A Mississippi Freedom Trail Marker will be erected in McComb to commemorate Burglund High School students who walked out of school in October 1961 in protest of the arrest of a classmate for participating in a sit-in.
The Mississippi Humanities Council said the former high school, which is now Higgins Middle School, is among 12 locations in the state that played a role in the civil rights movement that will be receiving a commemorative marker.
On Oct. 4, 1961, 119 students walked off the campus of the all-Black high school to protest principal C.D. Higgins’ decision not to re-admit Brenda Travis.
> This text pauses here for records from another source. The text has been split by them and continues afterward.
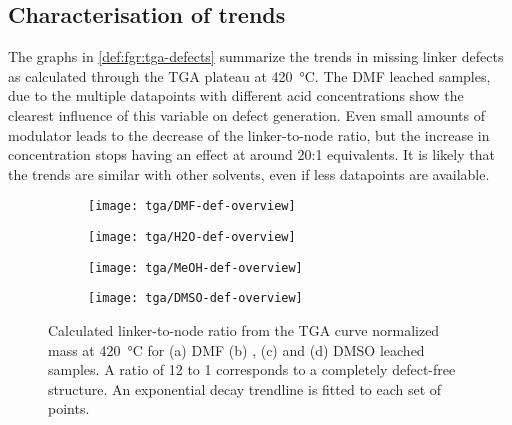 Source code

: 
\subsection{Characterisation of trends}\label{def:trends}

The graphs in \autoref{def:fgr:tga-defects} summarize the 
trends in missing linker defects as calculated through 
the TGA plateau at \SI{420}{\degreeCelsius}. The DMF leached samples,
due to the multiple datapoints with different acid concentrations
show the clearest influence of this variable on defect
generation. Even small amounts of modulator leads to the decrease of 
the linker-to-node ratio, but the increase in concentration stops 
having an effect at around 20:1 equivalents. It is likely that
the trends are similar with other solvents, even if less 
datapoints are available.

\begin{figure}[htb]
    \centering

    \begin{subfigure}{0.25\linewidth}
        \texttt{[image: tga/DMF-def-overview]}%
        \caption{}%
        \label{def:fgr:tga-dmf-linkers}
    \end{subfigure}%
    \begin{subfigure}{0.25\linewidth}
        \texttt{[image: tga/H2O-def-overview]}%
        \caption{}%
        \label{def:fgr:tga-h2o-linkers}
    \end{subfigure}%
    \begin{subfigure}{0.25\linewidth}
        \texttt{[image: tga/MeOH-def-overview]}%
        \caption{}%
        \label{def:fgr:tga-meoh-linkers}
    \end{subfigure}%
    \begin{subfigure}{0.25\linewidth}
        \texttt{[image: tga/DMSO-def-overview]}%
        \caption{}%
        \label{def:fgr:tga-dmso-linkers}
    \end{subfigure}%

    \caption{Calculated linker-to-node ratio from the TGA curve 
    normalized mass at \SI{420}{\degreeCelsius} for (a) DMF 
    (b) , (c)  and (d) DMSO leached samples.
    A ratio of 12 to 1 corresponds to a completely defect-free
    structure. An exponential decay trendline is fitted to 
    each set of points.}%
    \label{def:fgr:tga-defects}
    
\end{figure}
Travis, Ike Lewis and Bobby Talbert were arrested on Aug. 20, 1961, after the trio bought tickets at the Greyhound bus station in McComb but refused to leave their seats in the “whites only” waiting room.
All three were found guilty of disturbing the peace, fined and sentenced to jail time. That sit-in was the second such attempt to desegregate areas in Pike County.
The students, ranging from age 13 to 19, marched from the high school to city hall, where they were arrested for breaching the peace.
They were expelled from Burglund High for the remainder of the year. Because seniors — Travis among them — weren’t able to finish school at Burglund, many went on to receive diplomas from the private J.D. Campbell College in Jackson, whose president, Dr. Robert M. Stevens, invited the students to enroll.
The other 11 people, places and events receiving markers are Victoria Gray Adams in Hattiesburg, Dorie and Joyce Ladner in Palmer’s Crossing, Henry Reaves and the Benton County Movement, the Alexander vs. Holmes school desegregation case in Lexington, the Grenada School Integration Crisis, Lawrence Guyot in Pass Christian, Annie Devine in Canton, the United League of Mississippi in Holly Springs, the Meridian Movement, Benjamin Murphy and the Laurel Movement and the Natchez NAACP Headquarters.